Walmart employees will soon deliver groceries to your fridge when you're not home and wear body cameras so you can watch them doing it

  • Walmart employees will soon deliver groceries straight to customers' refrigerators when they aren't home, the company said Friday.
  • The new Walmart InHome Delivery service will allow Walmart workers to access customers' homes using smart-lock technology that is controlled by a mobile phone, the company said.
  • Walmart said workers would drive in Walmart-branded cars and wear body cameras so customers could watch them remotely while they are inside their homes.
  • Visit Business Insider's homepage for more stories.

Walmart employees will soon deliver groceries straight to customers' refrigerators when they aren't home, the company said Friday.

The workers will wear body cameras during deliveries so customers can monitor them as they enter their homes and deliver their goods, the company said.

The Walmart workers will also be able to complete returns for customers by transporting items back to Walmart stores on their behalf.

The new service, called Walmart InHome Delivery, is expected to roll out to more than 1 million customers this fall in three markets: Kansas City, Missouri; Pittsburgh; and Vero Beach, Florida.

Walmart has plans to "learn and scale from there," Walmart CEO Doug McMillon said in a statement.

Walmart
Customers will be able to remotely watch Walmart workers in their home in real time through body cameras worn by the workers, the company says.
Walmart

Walmart workers will gain access to customers' homes using smart-lock technology controlled from a mobile phone.

Customers who want to participate in Walmart InHome Delivery will need to purchase the smart locks from Walmart, a spokeswoman told Business Insider.

The company did not provide further details on the smart locks and said more information would be available later this year.

Walmart to train workers to organize food in refrigerators

Walmart employees who have worked for the company for at least one year will have the option to apply for the InHome Delivery roles later this year.

Employees chosen for the roles will go through a training program that will teach them how to best organize food in a refrigerator and prepare them to "enter customers' homes with the same care and respect with which they would treat a friend's or family's home," Walmart's e-commerce CEO, Marc Lore, said in a blog post about the new service.

Walmart
Walmart workers will gain entry to customers' homes through a smart-lock system.
Walmart

The delivery employees will wear specialized uniforms and drive in Walmart-owned cars that will be branded with the Walmart name.

Their roles will be focused primarily on deliveries.

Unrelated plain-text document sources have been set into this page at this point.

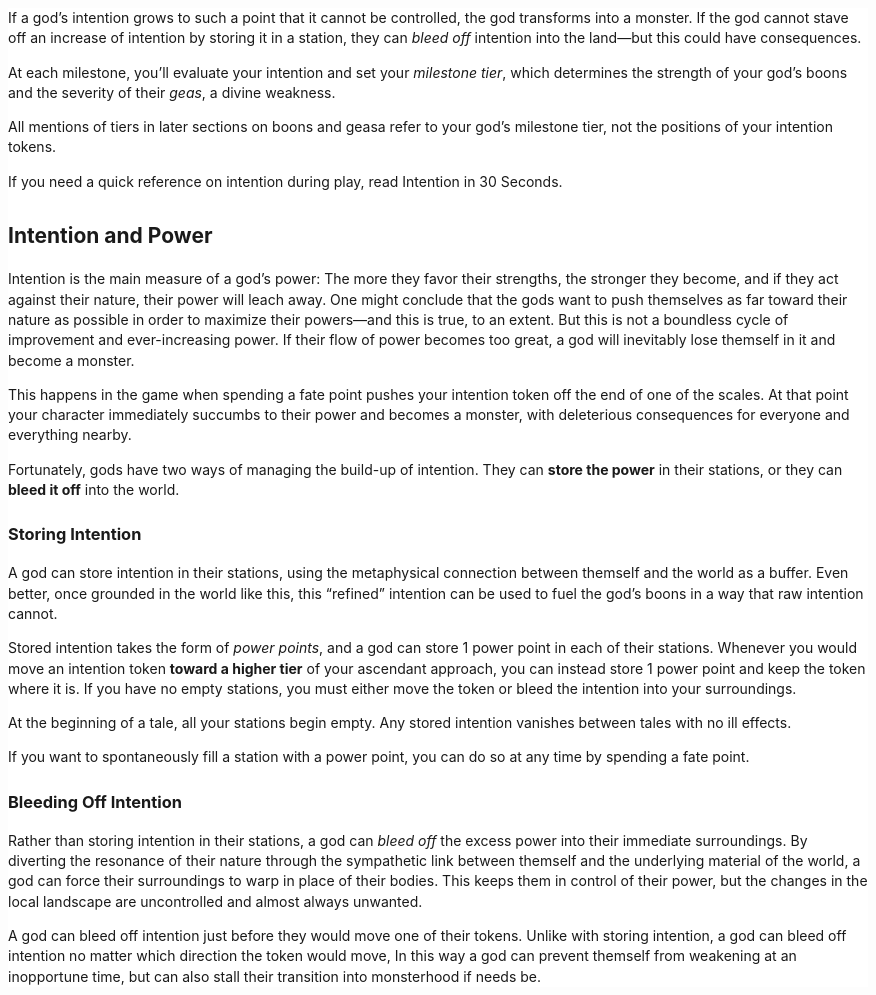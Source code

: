 If a god’s intention grows to such a point that it cannot be controlled, the god transforms into a monster. If the god cannot stave off an increase of intention by storing it in a station, they can <em>bleed off</em> intention into the land—but this could have consequences.

At each milestone, you’ll evaluate your intention and set your <em>milestone tier</em>, which determines the strength of your god’s boons and the severity of their <em>geas</em>, a divine weakness.

All mentions of tiers in later sections on boons and geasa refer to your god’s milestone tier, not the positions of your intention tokens.

If you need a quick reference on intention during play, read Intention in 30 Seconds.

## Intention and Power

Intention is the main measure of a god’s power: The more they favor their strengths, the stronger they become, and if they act against their nature, their power will leach away. One might conclude that the gods want to push themselves as far toward their nature as possible in order to maximize their powers—and this is true, to an extent. But this is not a boundless cycle of improvement and ever-increasing power. If their flow of power becomes too great, a god will inevitably lose themself in it and become a monster.

This happens in the game when spending a fate point pushes your intention token off the end of one of the scales. At that point your character immediately succumbs to their power and becomes a monster, with deleterious consequences for everyone and everything nearby.

Fortunately, gods have two ways of managing the build-up of intention. They can <strong>store the power</strong> in their stations, or they can <strong>bleed it off</strong> into the world.

### Storing Intention

A god can store intention in their stations, using the metaphysical connection between themself and the world as a buffer. Even better, once grounded in the world like this, this “refined” intention can be used to fuel the god’s boons in a way that raw intention cannot.

Stored intention takes the form of <em>power points</em>, and a god can store 1 power point in each of their stations. Whenever you would move an intention token <strong>toward a higher tier</strong> of your ascendant approach, you can instead store 1 power point and keep the token where it is. If you have no empty stations, you must either move the token or bleed the intention into your surroundings.

At the beginning of a tale, all your stations begin empty. Any stored intention vanishes between tales with no ill effects.

If you want to spontaneously fill a station with a power point, you can do so at any time by spending a fate point.

### Bleeding Off Intention

Rather than storing intention in their stations, a god can <em>bleed off</em> the excess power into their immediate surroundings. By diverting the resonance of their nature through the sympathetic link between themself and the underlying material of the world, a god can force their surroundings to warp in place of their bodies. This keeps them in control of their power, but the changes in the local landscape are uncontrolled and almost always unwanted.

A god can bleed off intention just before they would move one of their tokens. Unlike with storing intention, a god can bleed off intention no matter which direction the token would move, In this way a god can prevent themself from weakening at an inopportune time, but can also stall their transition into monsterhood if needs be.
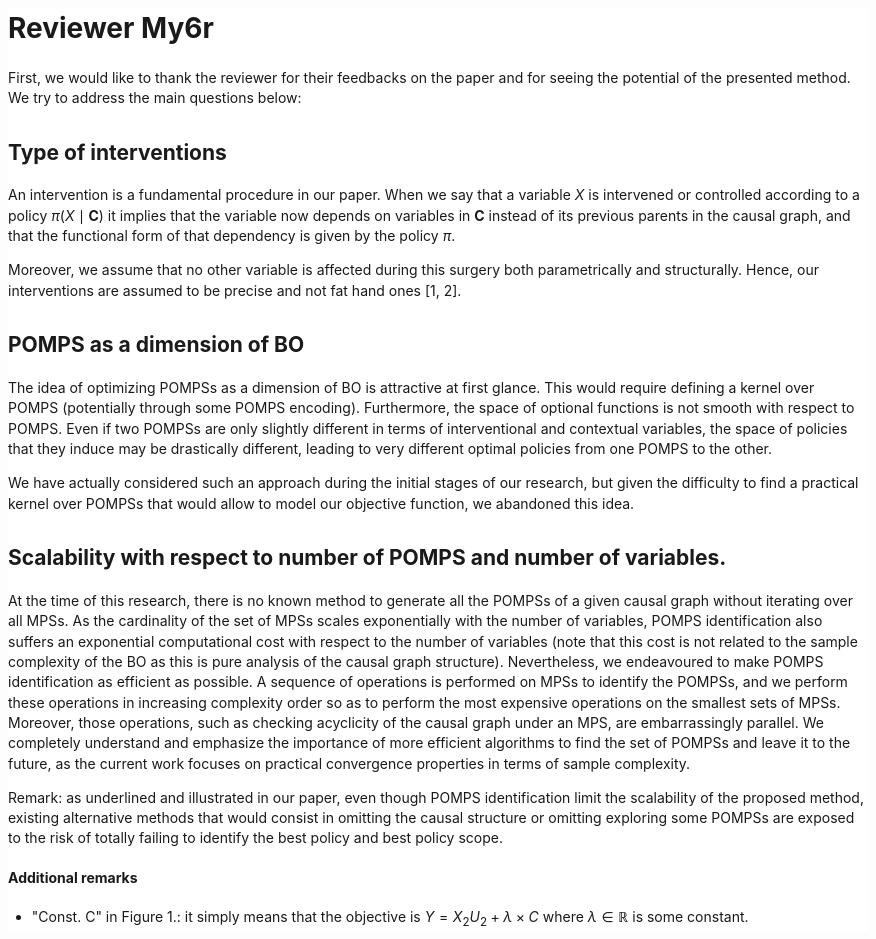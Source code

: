 # Reviewer My6r
First, we would like to thank the reviewer for their feedbacks on the paper and for seeing the potential of the presented method. We try to address the main questions below:

## Type of interventions
An intervention is a fundamental procedure in our paper. When we say that a variable $X$ is intervened or controlled according to a policy $\pi(X\mid \mathbf{C})$ it implies that the variable now depends on variables in $\mathbf{C}$ instead of its previous parents in the causal graph, and that the functional form of that dependency is given by the policy $\pi$. 

[//]: # (%All incoming edges of variable $X$ in causal graph $\mathcal{G}$ are deleted, and new ones are introduced from $\forall C\in\mathbf{C}$ and a new structural equation of $X$ is introduced according to the policy when it is said to be controlled by a policy $\pi&#40;X\mid \mathbf{C}&#41;$. )
Moreover, we assume that no other variable is affected during this surgery both parametrically and structurally. Hence, our interventions are assumed to be precise and not fat hand ones [1, 2].

## POMPS as a dimension of BO
The idea of optimizing POMPSs as a dimension of BO is attractive at first glance. This would require defining a kernel over POMPS (potentially through some POMPS encoding). Furthermore, the space of optional functions is not smooth with respect to POMPS. Even if two POMPSs are only slightly different in terms of interventional and contextual variables, the space of policies that they induce may be drastically different, leading to very different optimal policies from one POMPS to the other.

We have actually considered such an approach during the initial stages of our research, but given the difficulty to find a practical kernel over POMPSs that would allow to model our objective function, we abandoned this idea.

## Scalability with respect to number of POMPS and number of variables.
At the time of this research, there is no known method to generate all the POMPSs of a given causal graph without iterating over all MPSs. 
As the cardinality of the set of MPSs scales exponentially with the number of variables, POMPS identification also suffers an exponential computational cost with respect to the number of variables (note that this cost is not related to the sample complexity of the BO as this is pure analysis of the causal graph structure). 
Nevertheless, we endeavoured to make POMPS identification as efficient as possible. 
A sequence of operations is performed on MPSs to identify the POMPSs, and we perform these operations in increasing complexity order so as to perform the most expensive operations on the smallest sets of MPSs. 
Moreover, those operations, such as checking acyclicity of the causal graph under an MPS, are embarrassingly parallel. 
We completely understand and emphasize the importance of more efficient algorithms to find the set of POMPSs and leave it to the future, as the current work focuses on practical convergence properties in terms of sample complexity.

Remark: as underlined and illustrated in our paper, even though POMPS identification limit the scalability of the proposed method, existing alternative methods that would consist in omitting the causal structure or omitting exploring some POMPSs are exposed to the risk of totally failing to identify the best policy and best policy scope.


#### Additional remarks
- "Const. C" in Figure 1.: it simply means that the objective is  $Y = X_2 U_2 + \lambda \times C$ where $\lambda \in \mathbb{R}$ is some constant.
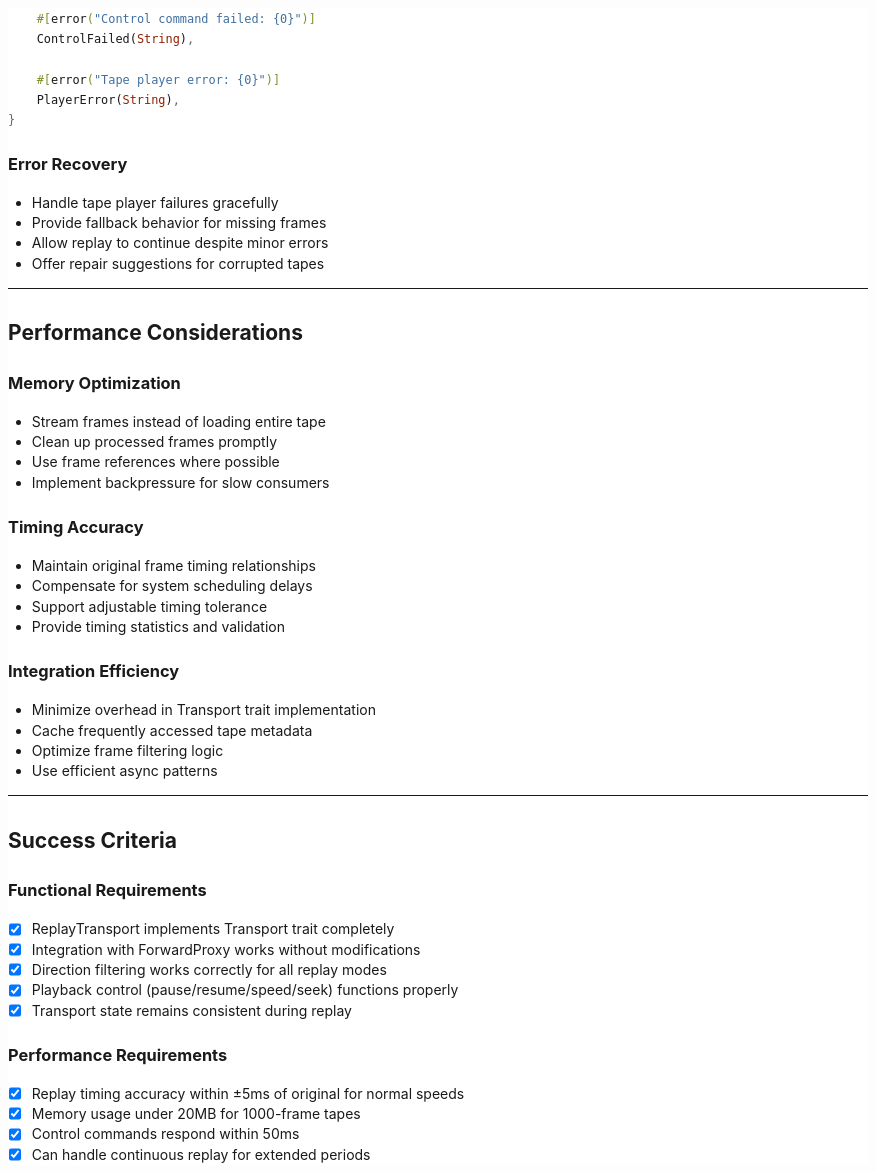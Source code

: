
 ```rust
    #[error("Control command failed: {0}")]
    ControlFailed(String),
    
    #[error("Tape player error: {0}")]
    PlayerError(String),
}
```

### Error Recovery
- Handle tape player failures gracefully
- Provide fallback behavior for missing frames
- Allow replay to continue despite minor errors
- Offer repair suggestions for corrupted tapes

---

## Performance Considerations

### Memory Optimization
- Stream frames instead of loading entire tape
- Clean up processed frames promptly
- Use frame references where possible
- Implement backpressure for slow consumers

### Timing Accuracy  
- Maintain original frame timing relationships
- Compensate for system scheduling delays
- Support adjustable timing tolerance
- Provide timing statistics and validation

### Integration Efficiency
- Minimize overhead in Transport trait implementation
- Cache frequently accessed tape metadata
- Optimize frame filtering logic
- Use efficient async patterns

---

## Success Criteria

### Functional Requirements
- [x] ReplayTransport implements Transport trait completely
- [x] Integration with ForwardProxy works without modifications
- [x] Direction filtering works correctly for all replay modes
- [x] Playback control (pause/resume/speed/seek) functions properly
- [x] Transport state remains consistent during replay

### Performance Requirements
- [x] Replay timing accuracy within ±5ms of original for normal speeds
- [x] Memory usage under 20MB for 1000-frame tapes
- [x] Control commands respond within 50ms
- [x] Can handle continuous replay for extended periods
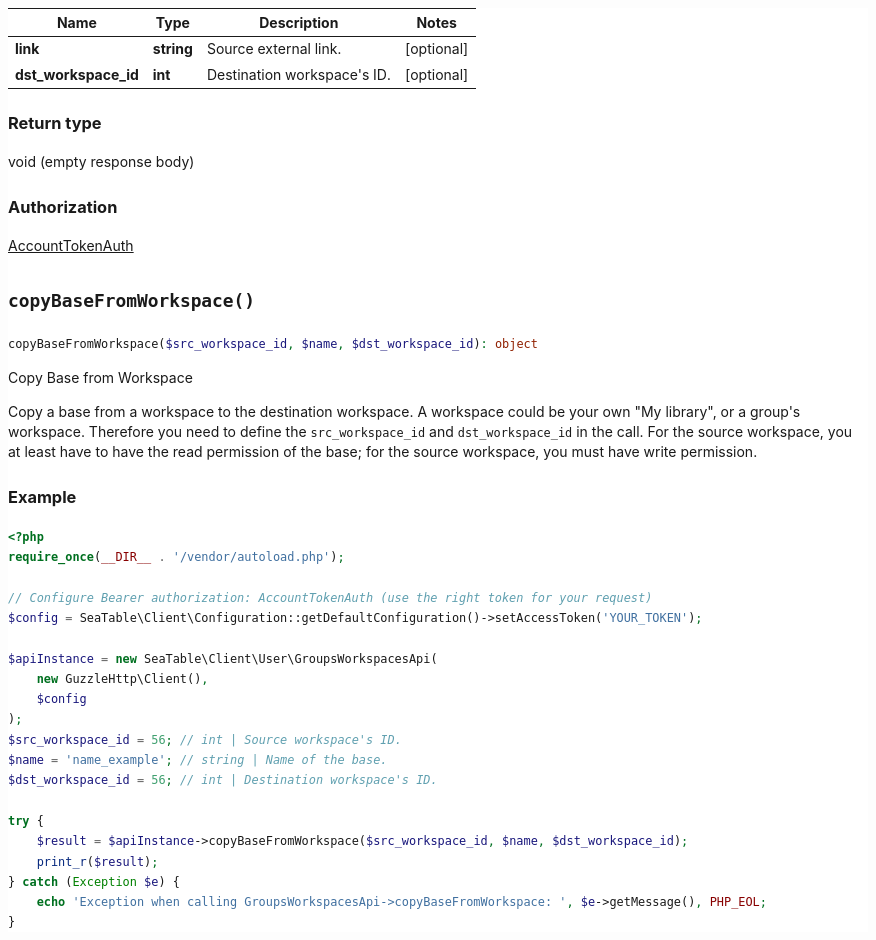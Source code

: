 | Name | Type | Description  | Notes |
| ------------- | ------------- | ------------- | ------------- |
| **link** | **string**| Source external link. | [optional] |
| **dst_workspace_id** | **int**| Destination workspace&#39;s ID. | [optional] |

### Return type

void (empty response body)

### Authorization

[AccountTokenAuth](../../README.md#AccountTokenAuth)



## `copyBaseFromWorkspace()`

```php
copyBaseFromWorkspace($src_workspace_id, $name, $dst_workspace_id): object
```

Copy Base from Workspace

Copy a base from a workspace to the destination workspace.  A workspace could be your own \"My library\", or a group's workspace. Therefore you need to define the `src_workspace_id` and `dst_workspace_id` in the call.   For the source workspace, you at least have to have the read permission of the base; for the source workspace, you must have write permission.

### Example

```php
<?php
require_once(__DIR__ . '/vendor/autoload.php');

// Configure Bearer authorization: AccountTokenAuth (use the right token for your request)
$config = SeaTable\Client\Configuration::getDefaultConfiguration()->setAccessToken('YOUR_TOKEN');

$apiInstance = new SeaTable\Client\User\GroupsWorkspacesApi(
    new GuzzleHttp\Client(),
    $config
);
$src_workspace_id = 56; // int | Source workspace's ID.
$name = 'name_example'; // string | Name of the base.
$dst_workspace_id = 56; // int | Destination workspace's ID.

try {
    $result = $apiInstance->copyBaseFromWorkspace($src_workspace_id, $name, $dst_workspace_id);
    print_r($result);
} catch (Exception $e) {
    echo 'Exception when calling GroupsWorkspacesApi->copyBaseFromWorkspace: ', $e->getMessage(), PHP_EOL;
}
```
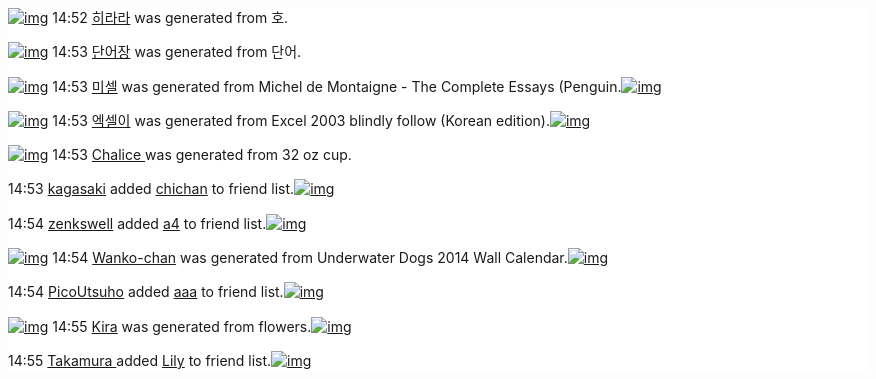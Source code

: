 [![img](http://www.deviantsart.com/37nkdki.png)](http://www.barcodekanojo.com/kanojo/3000167/%ED%9E%88%EB%9D%BC%EB%9D%BC) 14:52 [히라라](http://www.barcodekanojo.com/kanojo/3000167/%ED%9E%88%EB%9D%BC%EB%9D%BC) was generated from 호.

[![img](http://www.deviantsart.com/kad78c.png)](http://www.barcodekanojo.com/kanojo/3000168/%EB%8B%A8%EC%96%B4%EC%9E%A5) 14:53 [단어장](http://www.barcodekanojo.com/kanojo/3000168/%EB%8B%A8%EC%96%B4%EC%9E%A5) was generated from 단어.

[![img](http://www.deviantsart.com/78aica.png)](http://www.barcodekanojo.com/kanojo/3000169/%EB%AF%B8%EC%85%80) 14:53 [미셀](http://www.barcodekanojo.com/kanojo/3000169/%EB%AF%B8%EC%85%80) was generated from Michel de Montaigne - The Complete Essays (Penguin.[![img](http://www.deviantsart.com/1r5o99f.jpeg)](http://www.barcodekanojo.com/product_images/barcode/5684277/1402552356/50x50xMichel,P20de,P20Montaigne,P20-,P20The,P20Complete,P20Essays,P20,P28Penguin.jpg,qw=88,ah=88.pagespeed.ic.dW-BJ4RMUo.jpg) 

[![img](http://www.deviantsart.com/iv5u2.png)](http://www.barcodekanojo.com/kanojo/3000170/%EC%97%91%EC%85%80%EC%9D%B4) 14:53 [엑셀이](http://www.barcodekanojo.com/kanojo/3000170/%EC%97%91%EC%85%80%EC%9D%B4) was generated from Excel 2003 blindly follow (Korean edition).[![img](http://www.deviantsart.com/2sko6h6.jpeg)](http://www.barcodekanojo.com/product_images/barcode/5684278/1402552359/50x50xExcel,P202003,P20blindly,P20follow,P20,P28Korean,P20edition,P29.jpg,qw=88,ah=88.pagespeed.ic.M4VjFKW-i6.jpg) 

[![img](http://www.deviantsart.com/2h4tkr1.png)](http://www.barcodekanojo.com/kanojo/3000171/Chalice%20) 14:53 [Chalice ](http://www.barcodekanojo.com/kanojo/3000171/Chalice%20) was generated from 32 oz cup.

14:53 [kagasaki](http://www.barcodekanojo.com/user/469039/kagasaki) added [chichan](http://www.barcodekanojo.com/kanojo/2558593/chichan) to friend list.[![img](http://www.deviantsart.com/3uv45m0.png)](http://www.barcodekanojo.com/kanojo/2558593/chichan) 

14:54 [zenkswell](http://www.barcodekanojo.com/user/466279/zenkswell) added [a4](http://www.barcodekanojo.com/kanojo/2996707/a4) to friend list.[![img](http://www.deviantsart.com/13a6te3.png)](http://www.barcodekanojo.com/kanojo/2996707/a4) 

[![img](http://www.deviantsart.com/103vai1.png)](http://www.barcodekanojo.com/kanojo/3000172/Wanko-chan) 14:54 [Wanko-chan](http://www.barcodekanojo.com/kanojo/3000172/Wanko-chan) was generated from Underwater Dogs 2014 Wall Calendar.[![img](http://www.deviantsart.com/2llastm.jpeg)](http://www.barcodekanojo.com/product_images/barcode/5684282/1402552397/50x50xUnderwater,P20Dogs,P202014,P20Wall,P20Calendar.jpg,qw=88,ah=88.pagespeed.ic.x0YYs-Imec.jpg) 

14:54 [PicoUtsuho](http://www.barcodekanojo.com/user/467562/PicoUtsuho) added [aaa](http://www.barcodekanojo.com/kanojo/333374/aaa) to friend list.[![img](http://www.deviantsart.com/2ff3sfk.png)](http://www.barcodekanojo.com/kanojo/333374/aaa) 

[![img](http://www.deviantsart.com/24mgbin.png)](http://www.barcodekanojo.com/kanojo/3000173/Kira) 14:55 [Kira](http://www.barcodekanojo.com/kanojo/3000173/Kira) was generated from flowers.[![img](http://www.deviantsart.com/2no3ppa.jpeg)](http://www.barcodekanojo.com/product_images/barcode/5684284/1402552450/50x50xflowers.jpg,qw=88,ah=88.pagespeed.ic.hJK1m8b5Ei.jpg) 

14:55 [Takamura ](http://www.barcodekanojo.com/user/468954/Takamura%20) added [Lily](http://www.barcodekanojo.com/kanojo/2515692/Lily) to friend list.[![img](http://www.deviantsart.com/3ushltt.png)](http://www.barcodekanojo.com/kanojo/2515692/Lily)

But if they have downtime between trips, they may be called to help in other areas of the store, a Walmart spokeswoman said.

Here's how the company says deliveries will work: First, a customer will place an order online for InHome Delivery. The order will be filled by Walmart's online grocery team and then picked up by an InHome Delivery associate.

Customers will get an alert when the delivery worker is headed to their home. The alert will share a photo of the delivery associate and some "fun facts" about the person, including how long he or she has been with Walmart, a spokeswoman said.

Employees will need to turn on their body camera once arriving at the destination to gain access to customers' homes through the smart-lock system.

Walmart
Walmart says its employees will need to turn on their body cameras to gain access to customers' homes through the smart-lock system.
Walmart

At that point, customers will have the option to view delivery through the lens of the body camera. This will allow them to watch as the worker moves through their home, unloads groceries into their kitchen, and leaves.

Customers will also have the option to remotely deny entry to Walmart employees at any point ahead of delivery.

The InHome Delivery team is led by Bart Stein, who joined Walmart in January 2018. Stein's team conducted its first test of the delivery program in New Jersey over a five-month period.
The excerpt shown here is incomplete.